[KOSD Series] Discussion about Cosmos DB Performance

KOSD, or Kopi-O Siew Dai, is a type of Singapore coffee that I enjoy. It is basically a cup of coffee with a little bit of sugar. This series is meant to blog about technical knowledge that I gained while having a small cup of Kopi-O Siew Dai.

kosd-cosmos-db.png

During a late dinner with my friend on 12 January last month, he commented that he encountered a very serious performance problem in retrieving data from Cosmos DB (pka DocumentDB). It’s quite strange because, in our IoT project which also stores millions of data in Cosmos DB, we never had this problem.

Two weeks later, on 27 January, he happily showed me his improved version of the code which could query the data in about one to two seconds.

Yesterday, after having a discussion, we further improved the code. Hence, I’d like to write down this learning experience here.

try-cosmos-db.png
Try Azure Cosmos DB today!

Preparation

Due to the fact that we couldn’t demonstrate using the real project code, I thus created a sample project getting data from database and collection on my personal Azure Cosmos DB account. The database contains one collection which has 23,967 records of Student data.

The Student class and the BaseEntity class that it inherits from are as follows.

public class Student : BaseEntity
{
    public string Name { get; set; }

    public int Age { get; set; }

    public string Description { get; set; }
}
public abstract class BaseEntity
{
    [JsonProperty(PropertyName = "id")]
    public string Id { get; set; }

    public string Type { get; set; }

    public DateTime CreatedAt { get; set; } = DateTime.Now;
}

You may wonder why I have Type defined.

Type and Cost Saving

The reason of having Type is that, before DocumentDB was rebranded as Cosmos DB in May 2017, the DocumentDB pricing is based on collections. Hence, the more collection we have in the database, the more we need to pay.

confused-about-documentdb-pricing.png
DocumentDB was billed per collection in the past. (Source: Stack Overflow)

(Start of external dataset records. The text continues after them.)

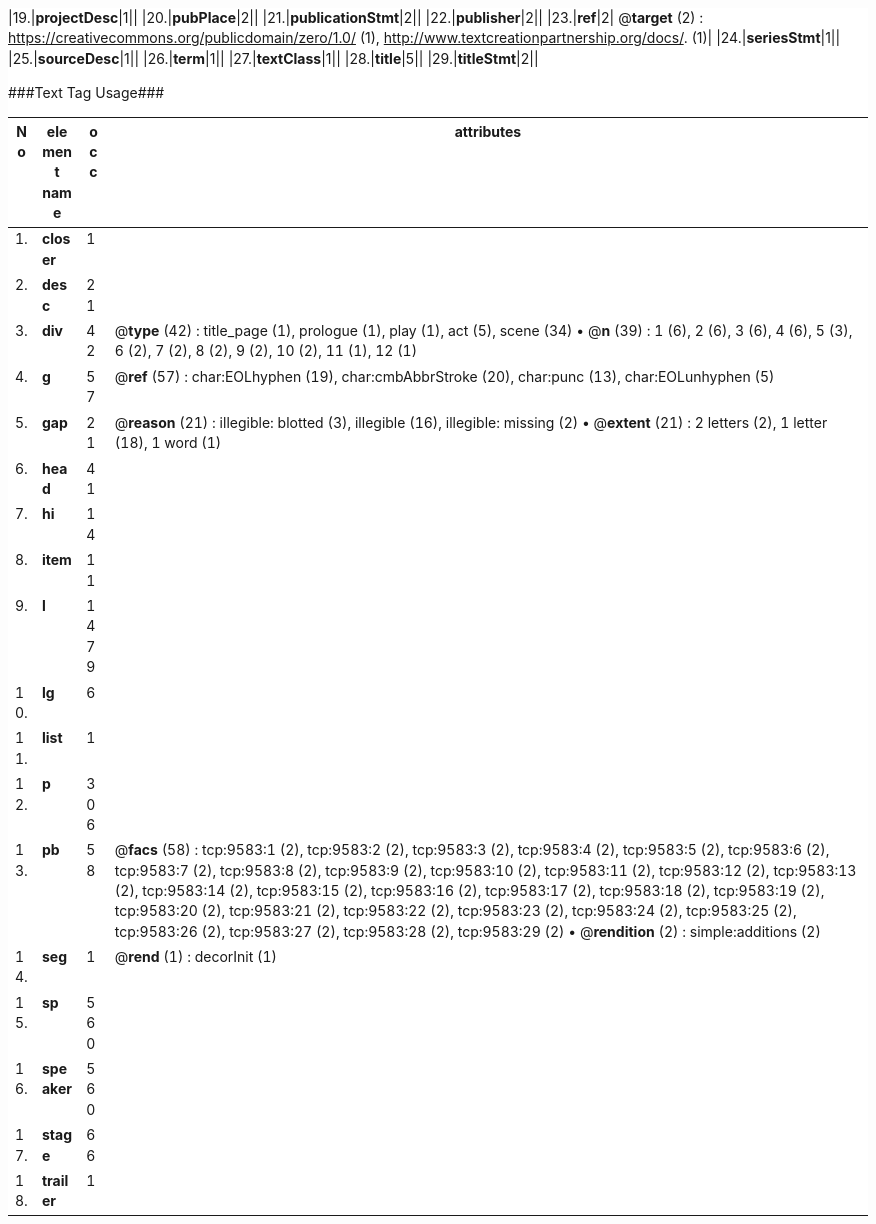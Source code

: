 |19.|__projectDesc__|1||
|20.|__pubPlace__|2||
|21.|__publicationStmt__|2||
|22.|__publisher__|2||
|23.|__ref__|2| @__target__ (2) : https://creativecommons.org/publicdomain/zero/1.0/ (1), http://www.textcreationpartnership.org/docs/. (1)|
|24.|__seriesStmt__|1||
|25.|__sourceDesc__|1||
|26.|__term__|1||
|27.|__textClass__|1||
|28.|__title__|5||
|29.|__titleStmt__|2||


###Text Tag Usage###

|No|element name|occ|attributes|
|---|---|---|---|
|1.|__closer__|1||
|2.|__desc__|21||
|3.|__div__|42| @__type__ (42) : title_page (1), prologue (1), play (1), act (5), scene (34)  •  @__n__ (39) : 1 (6), 2 (6), 3 (6), 4 (6), 5 (3), 6 (2), 7 (2), 8 (2), 9 (2), 10 (2), 11 (1), 12 (1)|
|4.|__g__|57| @__ref__ (57) : char:EOLhyphen (19), char:cmbAbbrStroke (20), char:punc (13), char:EOLunhyphen (5)|
|5.|__gap__|21| @__reason__ (21) : illegible: blotted (3), illegible (16), illegible: missing (2)  •  @__extent__ (21) : 2 letters (2), 1 letter (18), 1 word (1)|
|6.|__head__|41||
|7.|__hi__|14||
|8.|__item__|11||
|9.|__l__|1479||
|10.|__lg__|6||
|11.|__list__|1||
|12.|__p__|306||
|13.|__pb__|58| @__facs__ (58) : tcp:9583:1 (2), tcp:9583:2 (2), tcp:9583:3 (2), tcp:9583:4 (2), tcp:9583:5 (2), tcp:9583:6 (2), tcp:9583:7 (2), tcp:9583:8 (2), tcp:9583:9 (2), tcp:9583:10 (2), tcp:9583:11 (2), tcp:9583:12 (2), tcp:9583:13 (2), tcp:9583:14 (2), tcp:9583:15 (2), tcp:9583:16 (2), tcp:9583:17 (2), tcp:9583:18 (2), tcp:9583:19 (2), tcp:9583:20 (2), tcp:9583:21 (2), tcp:9583:22 (2), tcp:9583:23 (2), tcp:9583:24 (2), tcp:9583:25 (2), tcp:9583:26 (2), tcp:9583:27 (2), tcp:9583:28 (2), tcp:9583:29 (2)  •  @__rendition__ (2) : simple:additions (2)|
|14.|__seg__|1| @__rend__ (1) : decorInit (1)|
|15.|__sp__|560||
|16.|__speaker__|560||
|17.|__stage__|66||
|18.|__trailer__|1||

To overcome that, we squeeze the different types of entities in the same collection. So, in the example above, let’s say we have three classes — Students, Classroom, Teacher that inherit from BaseEntity, then we will put the data of the three classes in the same collection.

Then here comes a problem: How do we know which document in the collection is Student, Classroom or Teacher? There is where the property Type will help us. So in our example above, the possible value for Type will be Student, Classroom, and Teacher.

Hence, when we add a new document through repository design pattern, we have the following method.

public async Task<T> AddAsync(T entity)
{
    ...

    entity.Type = typeof(T).Name;

    var resourceResponse = await _documentDbClient.CreateDocumentAsync(UriFactory.CreateDocumentCollectionUri(_databaseId, _collectionId), entity);

    return resourceResponse.StatusCode == HttpStatusCode.Created ? (dynamic)resourceResponse.Resource : null;
}

Original Version of Query

We used the following code to retrieve data of a class from the collection.

public async Task<IEnumerable<T>> GetAllAsync(Expression<Func<T, bool>> predicate = null)
{
    var query = _documentDbClient.CreateDocumentQuery<T>(UriFactory.CreateDocumentCollectionUri(_databaseId, _collectionId));

    var documentQuery = (predicate != null) ?
        (query.Where(predicate)).AsDocumentQuery():
        query.AsDocumentQuery();

    var results = new List<T>();
    while (documentQuery.HasMoreResults)
    {
        results.AddRange(await documentQuery.ExecuteNextAsync<T>());
    }

    return results.Where(x => x.Type == typeof(T).Name).ToList();
}

This query will run very slow because the line where it filters the class is after querying data from the collection. Hence, in the documentQuery, it may already contain data of three classes (Student, Classroom, and Teacher).

Improved Version of Query

So one obvious way is to move the line of filtering by Type above. The improved version of code now looks as such.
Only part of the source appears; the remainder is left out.